We used data from the 2015 national Youth Risk Behavior Survey, a cross-sectional survey of a nationally representative sample of students in grades 9 to 12. The sample was restricted to students who dated during the 12 months before the survey, resulting in a sample of 5136 boys and 5307 girls. Sex-stratified logistic regression models estimated adjusted prevalence ratios (aPRs) and 95% confidence intervals (CIs) for associations between lifetime NMUPD and DVV. In our analyses, we examined a 4-level DVV measure: no DVV, physical only, sexual only, and both physical and sexual.

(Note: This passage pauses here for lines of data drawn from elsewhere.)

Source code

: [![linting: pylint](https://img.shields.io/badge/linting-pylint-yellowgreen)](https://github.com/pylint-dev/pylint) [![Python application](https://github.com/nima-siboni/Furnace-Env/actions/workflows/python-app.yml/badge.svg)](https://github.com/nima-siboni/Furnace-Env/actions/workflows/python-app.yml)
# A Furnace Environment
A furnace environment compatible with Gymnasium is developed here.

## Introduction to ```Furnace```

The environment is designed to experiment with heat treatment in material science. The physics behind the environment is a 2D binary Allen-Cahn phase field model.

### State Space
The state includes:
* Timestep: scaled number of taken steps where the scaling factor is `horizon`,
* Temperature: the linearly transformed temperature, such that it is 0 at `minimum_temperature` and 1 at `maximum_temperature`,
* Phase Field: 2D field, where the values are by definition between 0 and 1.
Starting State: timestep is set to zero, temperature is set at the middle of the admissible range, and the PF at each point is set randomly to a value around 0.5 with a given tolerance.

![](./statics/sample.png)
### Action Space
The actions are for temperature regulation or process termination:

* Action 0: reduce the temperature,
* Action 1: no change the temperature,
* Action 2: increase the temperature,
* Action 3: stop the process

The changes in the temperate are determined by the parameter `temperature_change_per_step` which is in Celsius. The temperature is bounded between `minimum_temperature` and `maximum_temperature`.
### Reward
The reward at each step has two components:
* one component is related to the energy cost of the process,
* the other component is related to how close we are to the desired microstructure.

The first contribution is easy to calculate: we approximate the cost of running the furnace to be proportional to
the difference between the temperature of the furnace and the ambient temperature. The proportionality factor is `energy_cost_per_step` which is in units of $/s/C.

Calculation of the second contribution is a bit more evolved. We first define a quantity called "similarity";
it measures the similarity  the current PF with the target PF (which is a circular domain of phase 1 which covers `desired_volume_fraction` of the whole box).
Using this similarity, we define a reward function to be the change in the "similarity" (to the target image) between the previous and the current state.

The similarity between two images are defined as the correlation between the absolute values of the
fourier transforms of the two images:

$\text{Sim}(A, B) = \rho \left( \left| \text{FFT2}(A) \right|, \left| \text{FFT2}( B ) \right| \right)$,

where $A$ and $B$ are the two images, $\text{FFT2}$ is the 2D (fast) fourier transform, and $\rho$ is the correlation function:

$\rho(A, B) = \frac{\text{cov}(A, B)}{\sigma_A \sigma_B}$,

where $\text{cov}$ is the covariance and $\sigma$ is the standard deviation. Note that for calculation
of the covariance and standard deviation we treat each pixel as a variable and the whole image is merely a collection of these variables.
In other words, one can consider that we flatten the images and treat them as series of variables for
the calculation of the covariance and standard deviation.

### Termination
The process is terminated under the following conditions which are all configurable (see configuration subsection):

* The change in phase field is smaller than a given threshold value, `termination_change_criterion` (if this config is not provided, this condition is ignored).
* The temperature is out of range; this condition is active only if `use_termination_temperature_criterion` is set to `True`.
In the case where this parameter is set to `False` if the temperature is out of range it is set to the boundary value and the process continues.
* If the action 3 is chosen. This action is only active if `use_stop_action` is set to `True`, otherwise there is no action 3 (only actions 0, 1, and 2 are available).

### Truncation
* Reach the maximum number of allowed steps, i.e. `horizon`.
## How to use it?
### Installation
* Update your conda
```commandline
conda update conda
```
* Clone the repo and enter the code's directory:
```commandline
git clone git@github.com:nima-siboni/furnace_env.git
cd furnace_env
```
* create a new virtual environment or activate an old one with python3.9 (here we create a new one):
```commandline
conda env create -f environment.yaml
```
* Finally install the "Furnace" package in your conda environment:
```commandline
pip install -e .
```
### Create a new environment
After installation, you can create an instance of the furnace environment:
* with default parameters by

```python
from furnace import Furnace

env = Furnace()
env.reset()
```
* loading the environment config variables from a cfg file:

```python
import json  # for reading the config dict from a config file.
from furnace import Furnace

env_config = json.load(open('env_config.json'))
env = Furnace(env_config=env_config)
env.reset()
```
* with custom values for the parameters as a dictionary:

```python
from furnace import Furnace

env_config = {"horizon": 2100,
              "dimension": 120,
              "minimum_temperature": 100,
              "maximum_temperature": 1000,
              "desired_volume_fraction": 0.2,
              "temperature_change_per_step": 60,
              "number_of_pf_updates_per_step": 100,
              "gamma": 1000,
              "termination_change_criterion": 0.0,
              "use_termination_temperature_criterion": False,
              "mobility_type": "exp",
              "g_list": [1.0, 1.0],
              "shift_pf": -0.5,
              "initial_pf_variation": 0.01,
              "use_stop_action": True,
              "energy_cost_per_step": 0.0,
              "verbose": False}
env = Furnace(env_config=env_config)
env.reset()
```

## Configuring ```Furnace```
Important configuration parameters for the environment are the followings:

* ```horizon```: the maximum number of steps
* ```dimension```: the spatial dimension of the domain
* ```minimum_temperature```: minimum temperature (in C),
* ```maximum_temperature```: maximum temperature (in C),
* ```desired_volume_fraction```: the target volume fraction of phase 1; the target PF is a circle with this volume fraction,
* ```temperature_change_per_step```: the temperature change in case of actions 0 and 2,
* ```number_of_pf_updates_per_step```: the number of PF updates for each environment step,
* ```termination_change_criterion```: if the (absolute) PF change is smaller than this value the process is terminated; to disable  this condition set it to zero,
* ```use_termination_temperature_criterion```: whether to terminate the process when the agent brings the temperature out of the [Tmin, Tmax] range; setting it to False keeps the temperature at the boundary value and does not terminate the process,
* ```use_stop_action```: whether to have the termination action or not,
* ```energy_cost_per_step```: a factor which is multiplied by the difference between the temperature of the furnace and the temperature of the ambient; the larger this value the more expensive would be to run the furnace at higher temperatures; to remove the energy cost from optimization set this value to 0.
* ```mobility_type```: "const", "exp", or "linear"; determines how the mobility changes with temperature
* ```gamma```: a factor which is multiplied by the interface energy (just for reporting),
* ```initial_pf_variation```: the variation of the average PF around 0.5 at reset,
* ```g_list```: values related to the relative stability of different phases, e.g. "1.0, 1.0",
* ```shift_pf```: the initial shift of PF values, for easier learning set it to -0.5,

Male students had a significantly lower prevalence of DVV compared with female students. By using the 4-level measure of DVV, after adjusting for covariates, sexual DVV only (aPR = 1.61, 95% CI: 1.21–2.12) and both physical and sexual DVV (aPR = 1.65, 95% CI: 1.26–2.17) were positively associated with NUMPD among boys, whereas among girls, physical DVV only (aPR = 1.42, 95% CI: 1.16–1.75) and both physical and sexual DVV (aPR = 1.43, 95% CI: 1.03–1.99) were positively associated with NMUPD.


NMUPD was associated with experiences of DVV among both male and female students. Community- or school-based adolescent violence and substance use prevention efforts would be enhanced by considering the association between DVV and substance use, particularly NMUPD among both male and female adolescents, to address these public health problems.